[Collected data]
▬▬▬▬▬▬

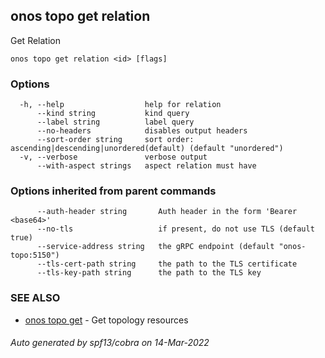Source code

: <!--
SPDX-FileCopyrightText: 2019-present Open Networking Foundation <info@opennetworking.org>

SPDX-License-Identifier: Apache-2.0
-->

## onos topo get relation

Get Relation

```
onos topo get relation <id> [flags]
```

### Options

```
  -h, --help                  help for relation
      --kind string           kind query
      --label string          label query
      --no-headers            disables output headers
      --sort-order string     sort order: ascending|descending|unordered(default) (default "unordered")
  -v, --verbose               verbose output
      --with-aspect strings   aspect relation must have
```

### Options inherited from parent commands

```
      --auth-header string       Auth header in the form 'Bearer <base64>'
      --no-tls                   if present, do not use TLS (default true)
      --service-address string   the gRPC endpoint (default "onos-topo:5150")
      --tls-cert-path string     the path to the TLS certificate
      --tls-key-path string      the path to the TLS key
```

### SEE ALSO

* [onos topo get](onos_topo_get.md)	 - Get topology resources

###### Auto generated by spf13/cobra on 14-Mar-2022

▬▬▬▬▬▬

Find each line of the data above that holds the word "query", then copy it.

      --kind string           kind query
      --label string          label query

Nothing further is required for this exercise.